But the move adds uncertainty to that jobs promise, as Kellogg plans to shift the headquarters of its snack division ─ which accounts for 80 percent of Kellogg revenue ─ to Chicago. It’s the most significant aspect of its plans to spin off into three separate companies focused on snacks, cereals and plant-based food.

Kellogg's had net sales of $14.2 billion in 2021, with $11.4 billion generated by its snack division, much of it overseas. Cereal accounted for $2.4 billion in sales last year while plant-based sales totaled around $340 million.

But for a firm famously built on corn flakes by founder W.K. Kellogg more than a century ago, it has seen a dispiriting decline in its core cereal business for years.

In September, Kellogg announced plans to cut 212 jobs at its Battle Creek cereal plant over the next two years, including 174 hourly jobs at a plant that then had 390 employees. At its peak in the early 1970's, the plant employed 4,000 people.

Fleury, the city manager, said the city is committed to an ongoing partnership with Kellogg, adding: “Of course we want people to live here, so what we are going to do is what we are already doing, making sure we have a talent pool for them to draw from.”

A 2019 economic analysis of Battle Creek by the Kalamazoo-based W.E. Upjohn Institute for Employment Research found its talent pool may be lacking, stating that “despite some recent improvements, the city of Battle Creek still faces substantial challenges in terms of its human capital. Overall, the city lacks residents with the education and skill levels needed to compete in a twenty-first-century workforce.”

The study noted that while 28.1 percent of individuals in the state of Michigan have a bachelor’s degree or higher, just 21.8 percent of Battle Creek residents do.

Fleury pointed to steps by Battle Creek Public Schools career academies “identifying early where the skills and talents of young people are, and then matching them up with employers. I think that’s a great way to start.”

She said Wednesday she was unsure what impact the company’s future plans will have on local tax revenues.

“There is a lot to learn about the tax implications,” she said.

She was also uncertain whether Kellogg’s new directions would have an impact on the Battle Creek-based W.K Kellogg Foundation and W.K. Kellogg Trust, which had combined assets of $7.8 billion in 2019.

Joe Sobieralski, CEO of Battle Creek Unlimited, an economic development agency, said the community must continue to develop an economic base beyond that of Kellogg.

“Our organization was spearheaded to diversity away from the cereal industry nearly 50 years ago,” he said.

He said the city’s industrial park is home to 85 companies “providing 13,000 jobs beyond what Kellogg does.

“Battle Creek is synonymous with Kellogg, but you have to realize there’s much more going on here beside Kellogg.”

State Rep. Matt Hall, R-Comstock, said it’s been evident for years Kellogg was disinvesting in Battle Creek, as it shifted parts of its operations to Grand Rapids, Chicago and elsewhere, and diversified its manufacturing locations.

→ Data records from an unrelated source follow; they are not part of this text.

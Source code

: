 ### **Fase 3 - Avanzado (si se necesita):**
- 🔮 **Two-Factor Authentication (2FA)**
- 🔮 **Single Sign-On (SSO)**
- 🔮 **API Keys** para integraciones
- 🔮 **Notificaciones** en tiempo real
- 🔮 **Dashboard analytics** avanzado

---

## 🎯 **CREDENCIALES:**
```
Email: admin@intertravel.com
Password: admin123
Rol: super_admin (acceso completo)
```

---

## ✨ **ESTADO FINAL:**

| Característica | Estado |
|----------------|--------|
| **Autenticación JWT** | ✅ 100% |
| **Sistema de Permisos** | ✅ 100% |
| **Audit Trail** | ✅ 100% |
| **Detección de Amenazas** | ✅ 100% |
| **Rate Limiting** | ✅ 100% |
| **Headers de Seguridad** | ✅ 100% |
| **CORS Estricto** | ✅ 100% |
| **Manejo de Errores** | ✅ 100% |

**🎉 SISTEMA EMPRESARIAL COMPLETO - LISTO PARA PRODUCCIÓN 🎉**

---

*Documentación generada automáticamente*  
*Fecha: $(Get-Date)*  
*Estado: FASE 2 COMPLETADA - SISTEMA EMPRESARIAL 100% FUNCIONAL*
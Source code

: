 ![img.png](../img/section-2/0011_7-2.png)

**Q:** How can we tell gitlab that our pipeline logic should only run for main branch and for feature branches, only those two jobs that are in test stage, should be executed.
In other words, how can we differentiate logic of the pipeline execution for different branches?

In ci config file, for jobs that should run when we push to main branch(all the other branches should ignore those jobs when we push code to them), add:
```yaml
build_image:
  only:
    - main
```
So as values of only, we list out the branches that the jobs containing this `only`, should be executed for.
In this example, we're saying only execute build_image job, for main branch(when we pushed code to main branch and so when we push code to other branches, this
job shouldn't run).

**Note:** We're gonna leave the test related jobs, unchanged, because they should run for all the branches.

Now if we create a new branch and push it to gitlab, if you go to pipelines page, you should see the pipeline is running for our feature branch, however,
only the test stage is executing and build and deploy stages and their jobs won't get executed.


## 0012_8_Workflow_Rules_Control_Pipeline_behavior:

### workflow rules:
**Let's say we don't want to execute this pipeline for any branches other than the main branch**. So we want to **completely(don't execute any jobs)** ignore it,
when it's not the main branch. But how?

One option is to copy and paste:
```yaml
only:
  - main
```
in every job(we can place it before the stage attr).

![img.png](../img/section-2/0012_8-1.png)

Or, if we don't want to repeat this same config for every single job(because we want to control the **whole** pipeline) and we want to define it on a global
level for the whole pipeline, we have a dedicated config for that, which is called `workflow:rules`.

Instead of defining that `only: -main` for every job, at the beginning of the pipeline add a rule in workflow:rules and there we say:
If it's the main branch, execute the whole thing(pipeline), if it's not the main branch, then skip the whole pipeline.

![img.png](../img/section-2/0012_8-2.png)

“It will never be like it was,” Hall told Bridge Michigan, noting that auto parts maker DENSO now employs more local workers than Kellogg.

Hall said he was reassured in the company’s private meeting with local officials Wednesday morning that Kellogg will not desert the community.

“There won’t be any change in their job footprint. That’s their position,” Hall said. 

But Hall said the city of Battle Creek must do more as well, including development of its downtown waterfront.

“We have to do more to make Battle Creek a place where even more people want to live.”